Despite the significant progress made increasing coverage rates in lower-income countries, millions are still unvaccinated and exposed, with just over 15% of people in low-income countries having received a vaccine. Supporting country targets in light of the WHO goal of 70% coverage – especially prioritizing full coverage of at-risk groups – remains the best way to save lives, protect health systems and minimize cases of Long COVID. Access to effective new antivirals is limited by constrained supply and low testing rates, while medical oxygen and PPE shortages are still impacting many countries.
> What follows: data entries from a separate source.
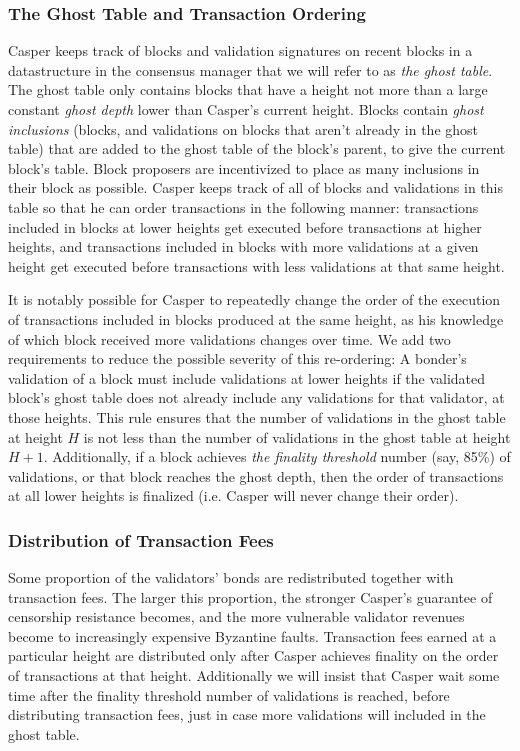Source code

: \documentclass[11pt,a4paper]{article}
\begin{document}
\subsubsection{The Ghost Table and Transaction Ordering}

Casper keeps track of blocks and validation signatures on recent blocks in a datastructure in the consensus manager that we will refer to as \emph{the ghost table}. The ghost table only contains blocks that have a height not more than a large constant \emph{ghost depth} lower than Casper's current height. Blocks contain \emph{ghost inclusions} (blocks, and validations on blocks that aren't already in the ghost table) that are added to the ghost table of the block's parent, to give the current block's table. Block proposers are incentivized to place as many inclusions in their block as possible. Casper keeps track of all of blocks and validations in this table so that he can order transactions in the following manner: transactions included in blocks at lower heights get executed before transactions at higher heights, and transactions included in blocks with more validations at a given height get executed before transactions with less validations at that same height.

It is notably possible for Casper to repeatedly change the order of the execution of transactions included in blocks produced at the same height, as his knowledge of which block received more validations changes over time. We add two requirements to reduce the possible severity of this re-ordering: A bonder's validation of a block must include validations at lower heights if the validated block's ghost table does not already include any validations for that validator, at those heights. This rule ensures that the number of validations in the ghost table at height $H$ is not less than the number of validations in the ghost table at height $H + 1$. Additionally, if a block achieves \emph{the finality threshold} number (say, 85\%) of validations, or that block reaches the ghost depth, then the order of transactions at all lower heights is finalized (i.e. Casper will never change their order).


\subsubsection{Distribution of Transaction Fees}

Some proportion of the validators' bonds are redistributed together with transaction fees. The larger this proportion, the stronger Casper's guarantee of censorship resistance becomes, and the more vulnerable validator revenues become to increasingly expensive Byzantine faults. Transaction fees earned at a particular height are distributed only after Casper achieves finality on the order of transactions at that height. Additionally we will insist that Casper wait some time after the finality threshold number of validations is reached, before distributing transaction fees, just in case more validations will included in the ghost table.
\end{document}

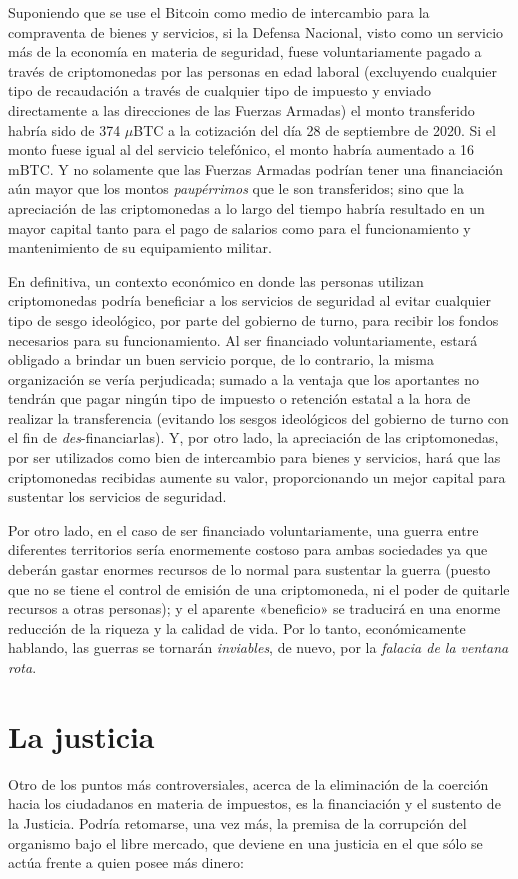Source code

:\documentclass[12pt,a4paper,twoside]{book}
\begin{document}
Suponiendo que se use el Bitcoin como medio de intercambio para la compraventa de bienes y servicios, si la Defensa Nacional, visto como un servicio más de la economía en materia de seguridad, fuese voluntariamente pagado a través de criptomonedas por las personas en edad laboral (excluyendo cualquier tipo de recaudación a través de cualquier tipo de impuesto y enviado directamente a las direcciones de las Fuerzas Armadas) el monto transferido habría sido de 374 $ \mu $BTC a la cotización del día 28 de septiembre de 2020. Si el monto fuese igual al del servicio telefónico, el monto habría aumentado a 16 mBTC. Y no solamente que las Fuerzas Armadas podrían tener una financiación aún mayor que los montos \textit{paupérrimos} que le son transferidos; sino que la apreciación de las criptomonedas a lo largo del tiempo habría resultado en un mayor capital tanto para el pago de salarios como para el funcionamiento y mantenimiento de su equipamiento militar.

En definitiva, un contexto económico en donde las personas utilizan criptomonedas podría beneficiar a los servicios de seguridad al evitar cualquier tipo de sesgo ideológico, por parte del gobierno de turno, para recibir los fondos necesarios para su funcionamiento. Al ser financiado voluntariamente, estará obligado a brindar un buen servicio porque, de lo contrario, la misma organización se vería perjudicada; sumado a la ventaja que los aportantes no tendrán que pagar ningún tipo de impuesto o retención estatal a la hora de realizar la transferencia (evitando los sesgos ideológicos del gobierno de turno con el fin de \textit{des}-financiarlas). Y, por otro lado, la apreciación de las criptomonedas, por ser utilizados como bien de intercambio para bienes y servicios, hará que las criptomonedas recibidas aumente su valor, proporcionando un mejor capital para sustentar los servicios de seguridad.

Por otro lado, en el caso de ser financiado voluntariamente, una guerra entre diferentes territorios sería enormemente costoso para ambas sociedades ya que deberán gastar enormes recursos de lo normal para sustentar la guerra (puesto que no se tiene el control de emisión de una criptomoneda, ni el poder de quitarle recursos a otras personas); y el aparente «beneficio» se traducirá en una enorme reducción de la riqueza y la calidad de vida. Por lo tanto, económicamente hablando, las guerras se tornarán \textit{inviables}, de nuevo, por la \textit{falacia de la ventana rota}.

\section{La justicia}
Otro de los puntos más controversiales, acerca de la eliminación de la coerción hacia los ciudadanos en materia de impuestos, es la financiación y el sustento de la Justicia. Podría retomarse, una vez más, la premisa de la corrupción del organismo bajo el libre mercado, que deviene en una justicia en el que sólo se actúa frente a quien posee más dinero: 
\end{document}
The ACT-Accelerator published a strategic plan and budget in October 2021 to address these inequities. We have made concrete progress on all fronts – but the partnership still faces a huge financing gap. We, the leaders of the ACT-Accelerator’s constituent agencies, are concerned that 6 months into our new budget cycle, just over 10% of our financing needs have been met.
Three months ago, we launched our financing framework with ‘fair share’ asks of the world’s richest countries, calculated based on the size of their national developed and what they would gain from a faster recovery of the global economy and trade. As of today, 6 countries have led the way in pledging at least 25% of their fair share – but we need more.